After you have selected an algorithm that meets your business needs, you can customize the mining model in the following ways to potentially improve results.

  • Use different columns of data in the model, or change the usage or content types of the columns.

  • Create filters on the mining model to restrict the data used in training the model.

  • Set algorithm parameters to control thresholds, tree splits, and other conditions.

  • Change the default algorithm that is used to analyze data or make predictions.

The decisions that you make about which columns of data to use in the model, and how to use and process that data, can greatly affect the results of analysis. The following topics provide information to help you understand these choices.

  • Mining Models (Analysis Services - Data Mining)

    Provides an overview of the architecture of a mining model, including the underlying mining structure and the choice of mining columns.

  • Creating Filters for Mining Models (Analysis Services - Data Mining)

    Explains how you can create filters that apply to a mining model, in order to create models based on a subset of the mining structure data.

  • Feature Selection in Data Mining.

    Explains how Analysis Services uses a process called feature selection to select only the most useful attributes for addition to a model.
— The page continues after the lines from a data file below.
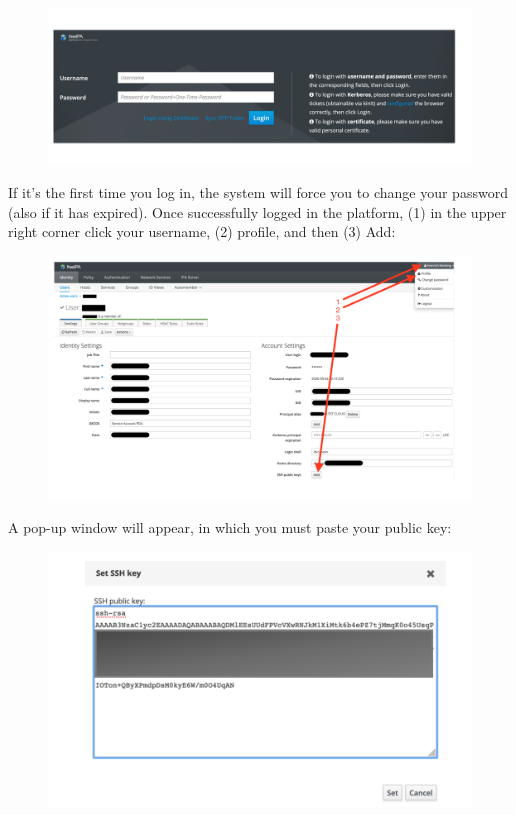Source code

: \begin{figure}
  \includegraphics[width=15cm]{Images/example12.png}
\end{figure}


If it’s the first time you log in, the system will force you to change your password (also if it has expired).
Once successfully logged in the platform, (1) in the upper right corner click your username, (2) profile, and
then (3) Add:


\begin{figure}
  \includegraphics[width=15cm]{Images/example13.png}
\end{figure}

\newpage

A pop-up window will appear, in which you must paste your public key:

\begin{figure}
  \includegraphics[width=15cm]{Images/example14.png}
\end{figure}

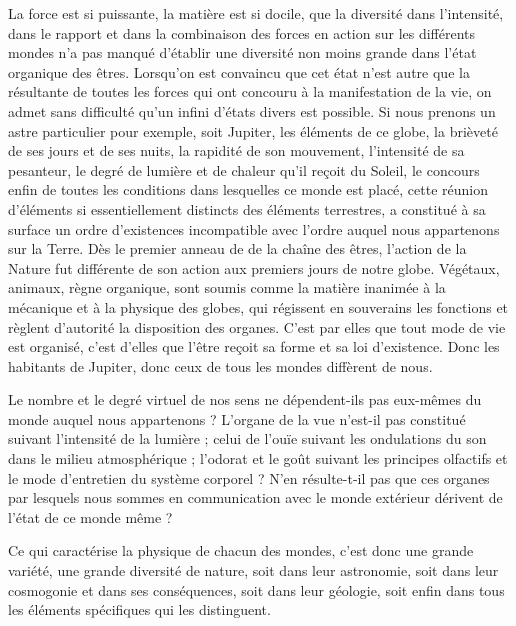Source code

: \documentclass[a4paper, 11pt, oneside, landscape]{article}
\begin{document}
La force est si puissante, la matière est si docile, que la diversité dans l'intensité, dans le rapport et dans la combinaison des forces en action sur les différents mondes n'a pas manqué d'établir une diversité non moins grande dans l'état organique des êtres. Lorsqu'on est convaincu que cet état n'est autre que la résultante de toutes les forces qui ont concouru à la manifestation de la vie, on admet sans difficulté qu'un infini d'états divers est possible. Si nous prenons un astre particulier pour exemple, soit Jupiter, les éléments de ce globe, la brièveté de ses jours et de ses nuits, la rapidité de son mouvement, l'intensité de sa pesanteur, le degré de lumière et de chaleur qu'il reçoit du Soleil, le concours enfin de toutes les conditions dans lesquelles ce monde est placé, cette réunion d'éléments si essentiellement distincts des éléments terrestres, a constitué à sa surface un ordre d'existences incompatible avec l'ordre auquel nous appartenons sur la Terre. Dès le premier anneau de de la chaîne des êtres, l'action de la Nature fut différente de son action aux premiers jours de notre globe. Végétaux, animaux, règne organique, sont soumis comme la matière inanimée à la mécanique et à la physique des globes, qui régissent en souverains les fonctions et règlent d'autorité la disposition des organes. C'est par elles que tout mode de vie est organisé, c'est d'elles que l'être reçoit sa forme et sa loi d'existence. Donc les habitants de Jupiter, donc ceux de tous les mondes diffèrent de nous.

Le nombre et le degré virtuel de nos sens ne dépendent-ils pas eux-mêmes du monde auquel nous appartenons ? L'organe de la vue n'est-il pas constitué suivant l'intensité de la lumière ; celui de l'ouïe suivant les ondulations du son dans le milieu atmosphérique ; l'odorat et le goût suivant les principes olfactifs et le mode d'entretien du système corporel ? N'en résulte-t-il pas que ces organes par lesquels nous sommes en communication avec le monde extérieur dérivent de l'état de ce monde même ?

Ce qui caractérise la physique de chacun des mondes, c'est donc une grande variété, une grande diversité de nature, soit dans leur astronomie, soit dans leur cosmogonie et dans ses conséquences, soit dans leur géologie, soit enfin dans tous les éléments spécifiques qui les distinguent.
\end{document}
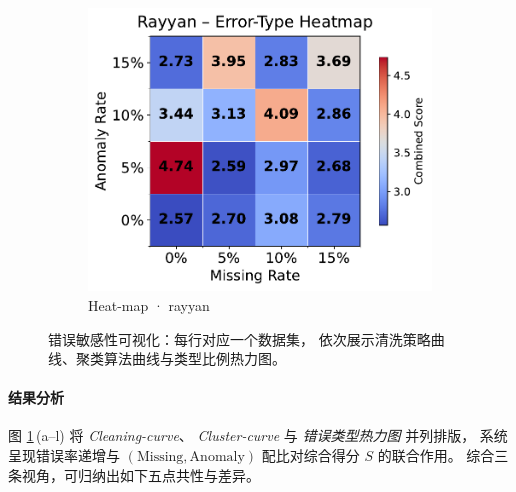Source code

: \documentclass[10pt]{article} %
\numberwithin{equation}{section}
\begin{document}
\begin{figure}[htbp]
\begin{subfigure}{0.295\linewidth}
    \includegraphics[width=\linewidth]{figures/5.3.2graph/rayyan_heatmap.pdf}
    \caption{Heat-map · rayyan}
  \end{subfigure}

  \caption{错误敏感性可视化：每行对应一个数据集，
           依次展示清洗策略曲线、聚类算法曲线与类型比例热力图。}
  \label{fig:error_sense_all}
\end{figure}

\paragraph{结果分析}
\label{sec:error_sense_synthesis}

图 \ref{fig:error_sense_all}\,(a–l) 将 \emph{Cleaning-curve}、%
\emph{Cluster-curve} 与 \emph{错误类型热力图} 并列排版，%
系统呈现错误率递增与 \((\text{Missing},\text{Anomaly})\) 配比对综合得分 \(S\) 的联合作用。
综合三条视角，可归纳出如下五点共性与差异。
\end{document}
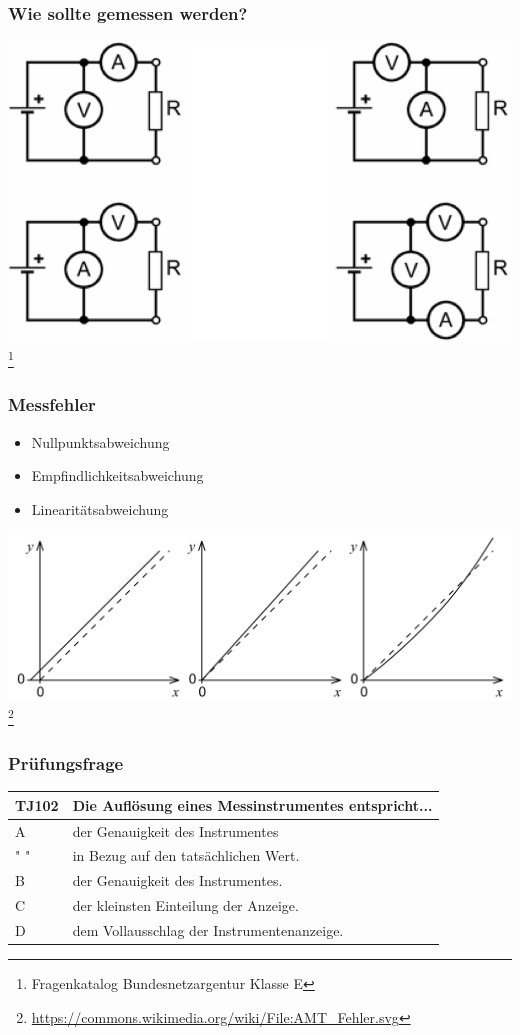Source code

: \begin{frame}
    \frametitle{Wie sollte gemessen werden?}
        \includegraphics[width=1\textwidth]{e17/stromSpannung.png}
        \footnote{\tiny Fragenkatalog Bundesnetzargentur Klasse E}
\end{frame}

\begin{frame}
    \frametitle{Messfehler}
    \begin{center}
    		\begin{itemize}
				\item Nullpunktsabweichung
				\item Empfindlichkeitsabweichung
				\item Linearitätsabweichung
    		\end{itemize}
        \includegraphics[width=1\textwidth]{e17/werMisstMisst.png}
        \footnote{\tiny \url{https://commons.wikimedia.org/wiki/File:AMT_Fehler.svg}}
	\end{center}
\end{frame}

\begin{frame}
    \frametitle{Prüfungsfrage}
    \begin{center}
    \begin{tabular}{l||l}\hline
        TJ102 & Die Auflösung eines Messinstrumentes entspricht... \\  \hline\hline
         A  & der Genauigkeit des Instrumentes \\
         " " & in Bezug auf den tatsächlichen Wert. \\ \hline
         B & der Genauigkeit des Instrumentes. \\ \hline
         C & der kleinsten Einteilung der Anzeige. \\\hline
         D & dem Vollausschlag der Instrumentenanzeige. \\\hline
    \end{tabular}
 	\end{center}
\end{frame}

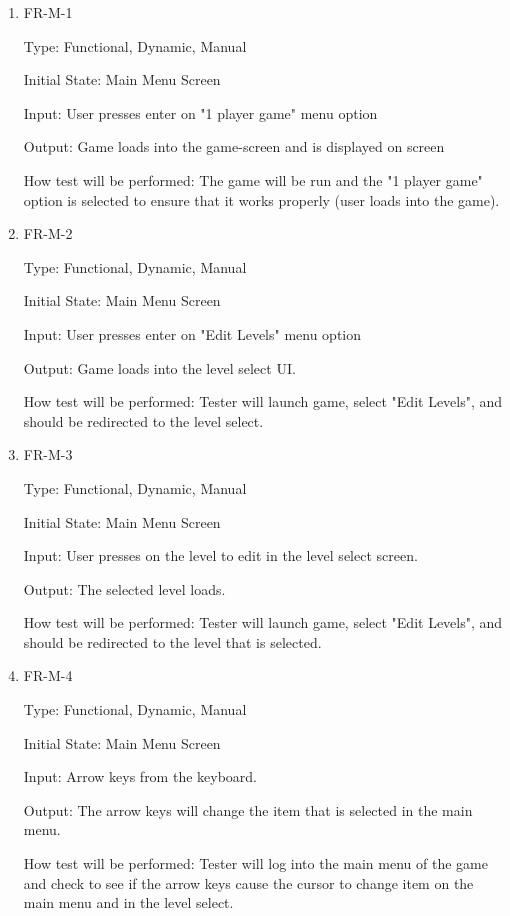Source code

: \documentclass[12pt, titlepage]{article}
\begin{document}
\begin{enumerate}

\item{FR-M-1}

Type: Functional, Dynamic, Manual
					
Initial State: Main Menu Screen
					
Input: User presses enter on "1 player game" menu option
					
Output: Game loads into the game-screen and is displayed on screen
					
How test will be performed: The game will be run and the "1 player game" option is selected to ensure that it works properly (user loads into the game).
					
\item{FR-M-2}

Type: Functional, Dynamic, Manual
					
Initial State: Main Menu Screen
					
Input: User presses enter on "Edit Levels" menu option
					
Output: Game loads into the level select UI.
					
How test will be performed: Tester will launch game, select "Edit Levels", and should be redirected to the level select.

\item{FR-M-3}

Type: Functional, Dynamic, Manual

Initial State: Main Menu Screen

Input: User presses on the level to edit in the level select screen.

Output: The selected level loads.

How test will be performed: Tester will launch game, select "Edit Levels", and should be redirected to the level that is selected.

\item{FR-M-4}

Type: Functional, Dynamic, Manual

Initial State: Main Menu Screen

Input: Arrow keys from the keyboard.

Output: The arrow keys will change the item that is selected in the main menu.

How test will be performed: Tester will log into the main menu of the game and check to see if the arrow keys cause the cursor to change item on the main menu and in the level select.



\end{enumerate}
\end{document}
Reducing the number of columns and attributes can improve performance and the quality of the model. The feature selection methods that are available differ depending on the algorithm that you choose.

If you use the Data Mining wizard, you can also have Analysis Services automatically select the data that is most useful for building a particular model.

The choice of algorithm determines what kind of results you will get. For general information about how a specific algorithm works, or the business scenarios where you would benefit from using a particular algorithm, see Data Mining Algorithms (Analysis Services - Data Mining).

The data mining algorithms provided in Analysis Services are also extensively customizable. You can control the behavior of the algorithm and how it processes data by setting algorithm parameters. The following topics provide detailed information about the parameters that each algorithm supports.

Microsoft Decision Trees Algorithm Technical Reference

Microsoft Clustering Algorithm Technical Reference

Microsoft Naive Bayes Algorithm Technical Reference

Microsoft Association Algorithm Technical Reference

Microsoft Sequence Clustering Algorithm Technical Reference

Microsoft Neural Network Algorithm Technical Reference

Microsoft Logistic Regression Algorithm Technical Reference

Microsoft Linear Regression Algorithm Technical Reference

Microsoft Time Series Algorithm Technical Reference

The topic for each algorithm type also lists the prediction functions that can be used with models based on that algorithm.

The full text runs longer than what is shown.